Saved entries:
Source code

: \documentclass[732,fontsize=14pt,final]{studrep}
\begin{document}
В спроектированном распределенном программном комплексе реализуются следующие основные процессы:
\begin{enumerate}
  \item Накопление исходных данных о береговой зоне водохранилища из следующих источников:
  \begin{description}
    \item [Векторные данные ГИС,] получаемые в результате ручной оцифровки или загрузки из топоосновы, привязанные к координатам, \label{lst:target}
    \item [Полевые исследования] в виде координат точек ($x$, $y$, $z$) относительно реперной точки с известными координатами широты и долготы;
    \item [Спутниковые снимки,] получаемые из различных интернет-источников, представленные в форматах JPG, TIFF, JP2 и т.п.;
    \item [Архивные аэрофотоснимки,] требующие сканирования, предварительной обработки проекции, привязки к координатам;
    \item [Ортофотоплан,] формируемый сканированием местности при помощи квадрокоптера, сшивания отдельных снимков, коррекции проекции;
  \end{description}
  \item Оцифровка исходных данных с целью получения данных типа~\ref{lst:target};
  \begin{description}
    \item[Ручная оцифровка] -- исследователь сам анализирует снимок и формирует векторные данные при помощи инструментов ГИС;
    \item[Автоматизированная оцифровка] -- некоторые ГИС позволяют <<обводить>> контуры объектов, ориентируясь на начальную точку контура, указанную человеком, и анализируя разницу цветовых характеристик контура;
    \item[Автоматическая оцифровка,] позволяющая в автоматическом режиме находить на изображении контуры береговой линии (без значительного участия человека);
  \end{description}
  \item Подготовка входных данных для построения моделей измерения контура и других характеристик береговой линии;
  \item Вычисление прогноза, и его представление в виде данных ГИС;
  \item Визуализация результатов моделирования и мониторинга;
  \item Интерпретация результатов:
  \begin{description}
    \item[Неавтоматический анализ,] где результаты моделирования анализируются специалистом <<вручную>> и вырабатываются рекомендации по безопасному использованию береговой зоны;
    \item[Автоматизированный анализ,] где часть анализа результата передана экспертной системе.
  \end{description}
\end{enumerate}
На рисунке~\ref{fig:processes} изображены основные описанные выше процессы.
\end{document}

What is required:
Would you repeat each of the records above exactly?

Answer box:
Source code

: \documentclass[732,fontsize=14pt,final]{studrep}
\begin{document}
В спроектированном распределенном программном комплексе реализуются следующие основные процессы:
\begin{enumerate}
  \item Накопление исходных данных о береговой зоне водохранилища из следующих источников:
  \begin{description}
    \item [Векторные данные ГИС,] получаемые в результате ручной оцифровки или загрузки из топоосновы, привязанные к координатам, \label{lst:target}
    \item [Полевые исследования] в виде координат точек ($x$, $y$, $z$) относительно реперной точки с известными координатами широты и долготы;
    \item [Спутниковые снимки,] получаемые из различных интернет-источников, представленные в форматах JPG, TIFF, JP2 и т.п.;
    \item [Архивные аэрофотоснимки,] требующие сканирования, предварительной обработки проекции, привязки к координатам;
    \item [Ортофотоплан,] формируемый сканированием местности при помощи квадрокоптера, сшивания отдельных снимков, коррекции проекции;
  \end{description}
  \item Оцифровка исходных данных с целью получения данных типа~\ref{lst:target};
  \begin{description}
    \item[Ручная оцифровка] -- исследователь сам анализирует снимок и формирует векторные данные при помощи инструментов ГИС;
    \item[Автоматизированная оцифровка] -- некоторые ГИС позволяют <<обводить>> контуры объектов, ориентируясь на начальную точку контура, указанную человеком, и анализируя разницу цветовых характеристик контура;
    \item[Автоматическая оцифровка,] позволяющая в автоматическом режиме находить на изображении контуры береговой линии (без значительного участия человека);
  \end{description}
  \item Подготовка входных данных для построения моделей измерения контура и других характеристик береговой линии;
  \item Вычисление прогноза, и его представление в виде данных ГИС;
  \item Визуализация результатов моделирования и мониторинга;
  \item Интерпретация результатов:
  \begin{description}
    \item[Неавтоматический анализ,] где результаты моделирования анализируются специалистом <<вручную>> и вырабатываются рекомендации по безопасному использованию береговой зоны;
    \item[Автоматизированный анализ,] где часть анализа результата передана экспертной системе.
  \end{description}
\end{enumerate}
На рисунке~\ref{fig:processes} изображены основные описанные выше процессы.
\end{document}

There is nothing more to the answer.